▶ [What is required] Please print every record below exactly as it reads.

▶ [Records from a collection]
↓↓↓

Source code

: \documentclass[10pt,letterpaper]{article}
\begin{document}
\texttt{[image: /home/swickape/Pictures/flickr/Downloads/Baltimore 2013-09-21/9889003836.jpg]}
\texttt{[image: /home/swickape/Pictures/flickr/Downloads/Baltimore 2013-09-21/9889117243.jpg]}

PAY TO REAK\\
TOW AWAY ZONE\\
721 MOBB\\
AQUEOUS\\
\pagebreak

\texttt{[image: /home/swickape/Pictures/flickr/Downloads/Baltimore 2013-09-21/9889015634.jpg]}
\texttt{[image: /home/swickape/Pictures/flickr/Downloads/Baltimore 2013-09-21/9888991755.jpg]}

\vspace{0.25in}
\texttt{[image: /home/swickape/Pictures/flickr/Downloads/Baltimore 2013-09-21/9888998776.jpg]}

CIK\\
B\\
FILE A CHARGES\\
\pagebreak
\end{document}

↑↑↑

▶ [Solution below]
Source code

: \documentclass[10pt,letterpaper]{article}
\begin{document}
\texttt{[image: /home/swickape/Pictures/flickr/Downloads/Baltimore 2013-09-21/9889003836.jpg]}
\texttt{[image: /home/swickape/Pictures/flickr/Downloads/Baltimore 2013-09-21/9889117243.jpg]}

PAY TO REAK\\
TOW AWAY ZONE\\
721 MOBB\\
AQUEOUS\\
\pagebreak

\texttt{[image: /home/swickape/Pictures/flickr/Downloads/Baltimore 2013-09-21/9889015634.jpg]}
\texttt{[image: /home/swickape/Pictures/flickr/Downloads/Baltimore 2013-09-21/9888991755.jpg]}

\vspace{0.25in}
\texttt{[image: /home/swickape/Pictures/flickr/Downloads/Baltimore 2013-09-21/9888998776.jpg]}

CIK\\
B\\
FILE A CHARGES\\
\pagebreak
\end{document}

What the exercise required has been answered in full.